When the line containing "- Puede incluir" is found in the data below, copy it and each line after it through the line containing "- Puede excluir", exactly and with no others.

++++ Supplied data ++++

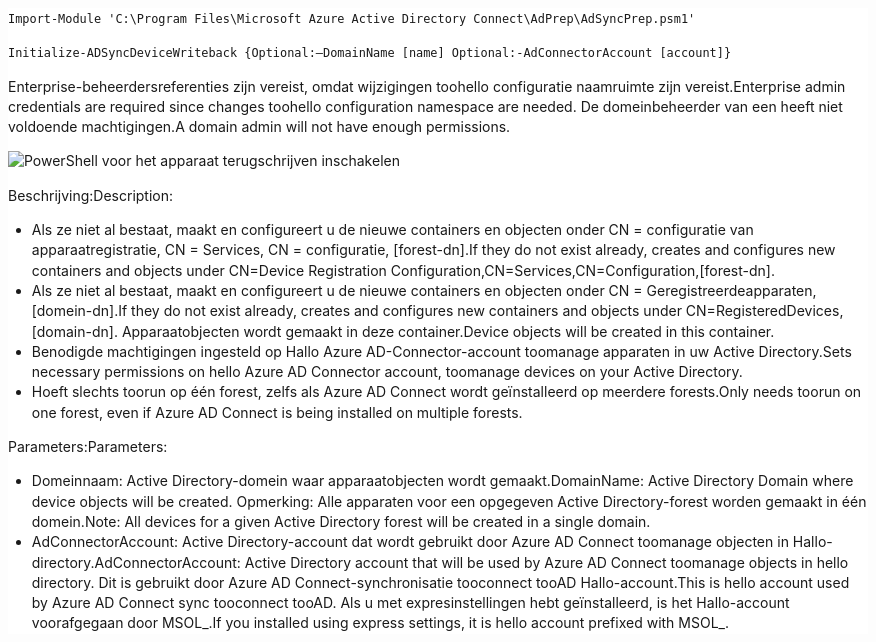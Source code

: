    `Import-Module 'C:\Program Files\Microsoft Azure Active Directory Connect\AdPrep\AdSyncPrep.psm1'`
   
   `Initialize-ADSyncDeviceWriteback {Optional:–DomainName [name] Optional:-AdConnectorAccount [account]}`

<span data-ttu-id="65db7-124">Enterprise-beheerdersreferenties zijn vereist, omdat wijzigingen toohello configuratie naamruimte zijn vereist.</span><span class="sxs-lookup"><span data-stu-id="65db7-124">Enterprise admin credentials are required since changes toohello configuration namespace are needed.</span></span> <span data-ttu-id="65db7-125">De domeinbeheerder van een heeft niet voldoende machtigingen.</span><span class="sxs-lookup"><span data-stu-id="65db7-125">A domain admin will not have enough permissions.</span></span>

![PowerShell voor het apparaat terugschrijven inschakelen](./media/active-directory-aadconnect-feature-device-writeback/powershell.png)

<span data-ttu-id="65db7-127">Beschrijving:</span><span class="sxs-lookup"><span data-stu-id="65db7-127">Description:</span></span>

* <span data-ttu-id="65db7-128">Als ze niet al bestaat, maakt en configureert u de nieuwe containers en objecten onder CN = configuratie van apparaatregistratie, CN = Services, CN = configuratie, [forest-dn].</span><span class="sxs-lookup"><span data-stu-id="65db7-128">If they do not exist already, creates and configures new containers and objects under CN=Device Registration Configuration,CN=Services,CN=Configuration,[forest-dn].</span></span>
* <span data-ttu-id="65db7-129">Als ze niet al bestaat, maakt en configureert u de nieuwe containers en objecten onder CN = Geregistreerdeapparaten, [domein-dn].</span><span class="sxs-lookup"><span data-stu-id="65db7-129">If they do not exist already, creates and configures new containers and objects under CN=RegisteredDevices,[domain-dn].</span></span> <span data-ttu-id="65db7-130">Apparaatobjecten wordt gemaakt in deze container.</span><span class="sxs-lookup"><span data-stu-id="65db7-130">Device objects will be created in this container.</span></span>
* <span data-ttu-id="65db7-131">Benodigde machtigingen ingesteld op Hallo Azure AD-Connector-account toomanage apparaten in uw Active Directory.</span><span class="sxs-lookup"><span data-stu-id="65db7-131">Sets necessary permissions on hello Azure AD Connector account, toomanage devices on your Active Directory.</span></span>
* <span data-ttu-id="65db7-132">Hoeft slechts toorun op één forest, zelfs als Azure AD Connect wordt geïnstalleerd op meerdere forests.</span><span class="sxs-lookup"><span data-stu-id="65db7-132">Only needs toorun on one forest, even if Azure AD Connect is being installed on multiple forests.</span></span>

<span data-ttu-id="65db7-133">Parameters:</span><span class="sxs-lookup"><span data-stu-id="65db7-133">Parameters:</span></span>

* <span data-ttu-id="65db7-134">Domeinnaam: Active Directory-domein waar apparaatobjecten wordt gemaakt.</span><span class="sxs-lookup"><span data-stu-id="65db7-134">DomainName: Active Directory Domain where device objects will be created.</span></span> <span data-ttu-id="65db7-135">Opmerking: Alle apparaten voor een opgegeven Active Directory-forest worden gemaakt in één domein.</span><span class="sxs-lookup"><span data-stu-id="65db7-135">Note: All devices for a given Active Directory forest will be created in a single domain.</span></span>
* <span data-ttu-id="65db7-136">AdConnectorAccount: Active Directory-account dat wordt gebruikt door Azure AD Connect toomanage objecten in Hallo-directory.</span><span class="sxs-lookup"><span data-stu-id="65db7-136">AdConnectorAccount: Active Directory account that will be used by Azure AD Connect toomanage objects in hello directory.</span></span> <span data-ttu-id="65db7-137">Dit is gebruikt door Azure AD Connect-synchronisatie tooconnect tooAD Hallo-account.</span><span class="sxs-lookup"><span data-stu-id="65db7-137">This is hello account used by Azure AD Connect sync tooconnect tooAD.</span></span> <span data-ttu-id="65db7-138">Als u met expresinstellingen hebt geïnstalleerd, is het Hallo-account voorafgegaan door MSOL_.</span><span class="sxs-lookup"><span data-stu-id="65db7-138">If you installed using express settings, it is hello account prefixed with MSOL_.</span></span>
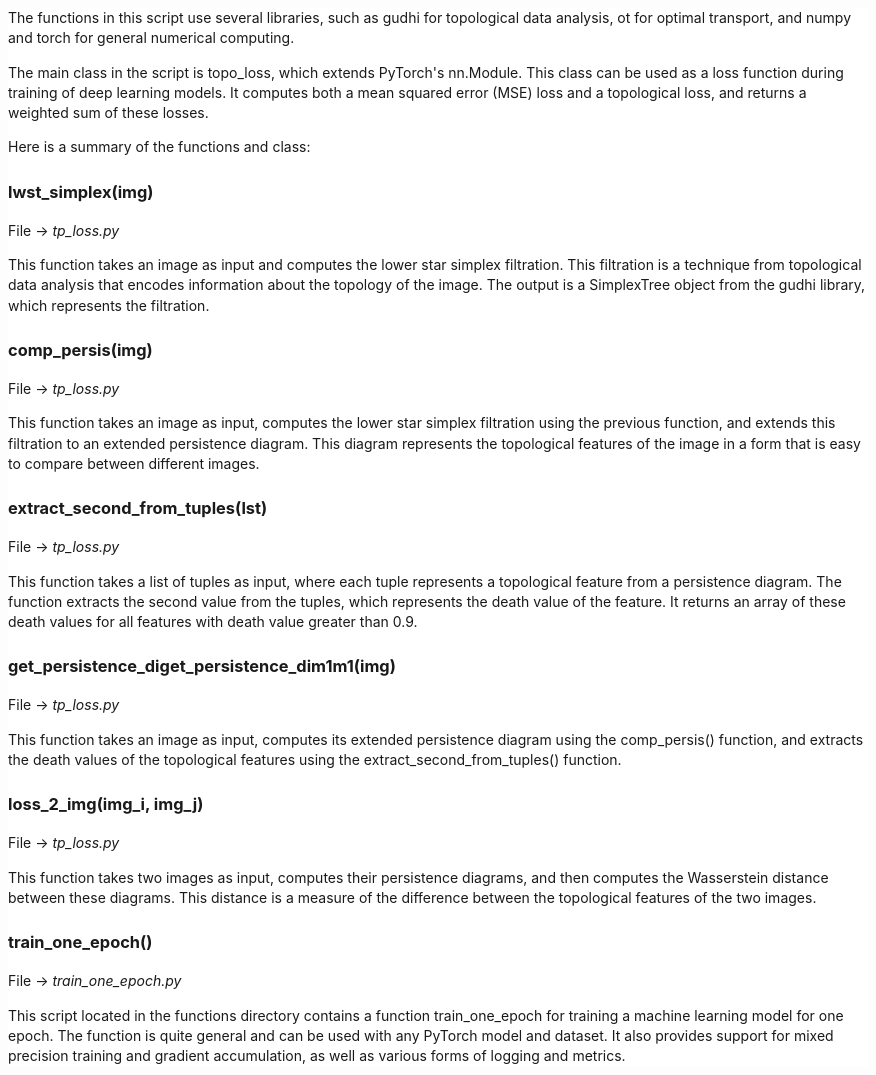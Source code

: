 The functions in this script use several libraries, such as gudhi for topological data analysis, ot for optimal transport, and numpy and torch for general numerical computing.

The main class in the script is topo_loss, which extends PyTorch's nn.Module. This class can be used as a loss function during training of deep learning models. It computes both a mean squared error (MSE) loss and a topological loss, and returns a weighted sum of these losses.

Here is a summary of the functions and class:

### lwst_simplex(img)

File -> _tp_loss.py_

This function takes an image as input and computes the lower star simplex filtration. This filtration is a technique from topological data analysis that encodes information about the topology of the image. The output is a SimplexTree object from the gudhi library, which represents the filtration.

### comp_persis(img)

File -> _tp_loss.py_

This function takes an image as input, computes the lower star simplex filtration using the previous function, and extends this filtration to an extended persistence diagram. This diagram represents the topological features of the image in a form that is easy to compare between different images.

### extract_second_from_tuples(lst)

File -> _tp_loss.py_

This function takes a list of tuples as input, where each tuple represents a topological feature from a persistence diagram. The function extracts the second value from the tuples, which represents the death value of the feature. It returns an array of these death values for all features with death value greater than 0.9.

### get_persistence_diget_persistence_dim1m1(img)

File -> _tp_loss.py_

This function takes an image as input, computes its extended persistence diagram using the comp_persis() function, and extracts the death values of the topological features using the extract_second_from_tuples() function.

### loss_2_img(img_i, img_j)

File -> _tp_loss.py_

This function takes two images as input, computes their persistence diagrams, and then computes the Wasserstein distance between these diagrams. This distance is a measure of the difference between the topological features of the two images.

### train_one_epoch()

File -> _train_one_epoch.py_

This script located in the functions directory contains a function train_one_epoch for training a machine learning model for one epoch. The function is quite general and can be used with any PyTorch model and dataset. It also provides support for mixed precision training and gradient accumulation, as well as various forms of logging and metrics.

++++
++++ Supplied data ++++

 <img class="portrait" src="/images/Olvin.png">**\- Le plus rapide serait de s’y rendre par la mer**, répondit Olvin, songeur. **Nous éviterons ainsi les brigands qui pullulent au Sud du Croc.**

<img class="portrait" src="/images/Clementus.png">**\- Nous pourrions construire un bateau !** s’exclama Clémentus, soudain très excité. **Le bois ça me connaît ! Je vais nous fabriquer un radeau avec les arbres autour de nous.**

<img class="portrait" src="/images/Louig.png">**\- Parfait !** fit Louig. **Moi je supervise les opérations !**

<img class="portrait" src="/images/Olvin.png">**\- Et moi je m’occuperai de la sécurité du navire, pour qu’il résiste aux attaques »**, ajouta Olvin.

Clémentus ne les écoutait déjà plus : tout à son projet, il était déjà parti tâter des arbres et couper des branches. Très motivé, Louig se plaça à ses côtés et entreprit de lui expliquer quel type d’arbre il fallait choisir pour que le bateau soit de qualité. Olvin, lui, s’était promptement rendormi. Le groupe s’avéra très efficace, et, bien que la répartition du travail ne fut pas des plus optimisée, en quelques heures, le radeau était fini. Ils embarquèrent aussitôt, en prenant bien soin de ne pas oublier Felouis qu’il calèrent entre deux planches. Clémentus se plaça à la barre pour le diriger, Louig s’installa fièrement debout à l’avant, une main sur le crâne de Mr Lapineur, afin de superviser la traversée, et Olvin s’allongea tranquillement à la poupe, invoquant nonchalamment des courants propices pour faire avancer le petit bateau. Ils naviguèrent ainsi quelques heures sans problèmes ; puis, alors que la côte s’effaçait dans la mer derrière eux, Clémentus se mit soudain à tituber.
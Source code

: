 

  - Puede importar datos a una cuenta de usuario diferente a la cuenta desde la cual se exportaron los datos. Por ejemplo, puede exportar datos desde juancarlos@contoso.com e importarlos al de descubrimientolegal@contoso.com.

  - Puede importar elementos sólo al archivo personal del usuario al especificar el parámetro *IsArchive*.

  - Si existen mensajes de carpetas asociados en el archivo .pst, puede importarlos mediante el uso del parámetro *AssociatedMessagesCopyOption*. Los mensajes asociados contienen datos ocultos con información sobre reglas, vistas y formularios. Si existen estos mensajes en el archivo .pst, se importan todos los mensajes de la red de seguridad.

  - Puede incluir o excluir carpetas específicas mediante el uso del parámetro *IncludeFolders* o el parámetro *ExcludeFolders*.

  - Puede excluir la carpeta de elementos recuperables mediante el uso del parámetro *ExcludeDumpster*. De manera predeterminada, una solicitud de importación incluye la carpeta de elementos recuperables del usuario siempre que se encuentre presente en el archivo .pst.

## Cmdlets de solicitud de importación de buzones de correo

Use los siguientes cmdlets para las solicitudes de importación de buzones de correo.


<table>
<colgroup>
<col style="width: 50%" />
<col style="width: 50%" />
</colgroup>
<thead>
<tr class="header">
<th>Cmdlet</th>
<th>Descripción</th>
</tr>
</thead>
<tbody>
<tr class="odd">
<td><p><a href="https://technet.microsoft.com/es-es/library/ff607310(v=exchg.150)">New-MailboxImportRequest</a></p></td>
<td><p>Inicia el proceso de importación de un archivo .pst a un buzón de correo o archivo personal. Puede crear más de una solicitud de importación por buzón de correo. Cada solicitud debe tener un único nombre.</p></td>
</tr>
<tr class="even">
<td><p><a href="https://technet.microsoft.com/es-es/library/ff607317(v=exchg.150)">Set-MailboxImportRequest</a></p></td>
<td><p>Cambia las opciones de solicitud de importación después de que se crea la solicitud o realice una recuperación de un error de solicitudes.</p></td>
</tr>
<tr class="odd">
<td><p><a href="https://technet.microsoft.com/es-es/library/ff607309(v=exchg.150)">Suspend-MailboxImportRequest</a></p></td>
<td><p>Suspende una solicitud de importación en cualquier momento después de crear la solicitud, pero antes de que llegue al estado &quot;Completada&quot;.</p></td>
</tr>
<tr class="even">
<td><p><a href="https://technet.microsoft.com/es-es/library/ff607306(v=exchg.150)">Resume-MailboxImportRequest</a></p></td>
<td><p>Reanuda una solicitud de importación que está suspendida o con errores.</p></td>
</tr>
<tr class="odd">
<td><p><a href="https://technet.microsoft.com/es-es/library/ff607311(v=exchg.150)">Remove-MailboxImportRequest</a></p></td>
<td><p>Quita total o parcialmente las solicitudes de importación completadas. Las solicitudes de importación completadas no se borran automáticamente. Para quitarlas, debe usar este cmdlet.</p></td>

++++

» **Output**
  - Puede incluir o excluir carpetas específicas mediante el uso del parámetro *IncludeFolders* o el parámetro *ExcludeFolders*.

  - Puede excluir la carpeta de elementos recuperables mediante el uso del parámetro *ExcludeDumpster*. De manera predeterminada, una solicitud de importación incluye la carpeta de elementos recuperables del usuario siempre que se encuentre presente en el archivo .pst.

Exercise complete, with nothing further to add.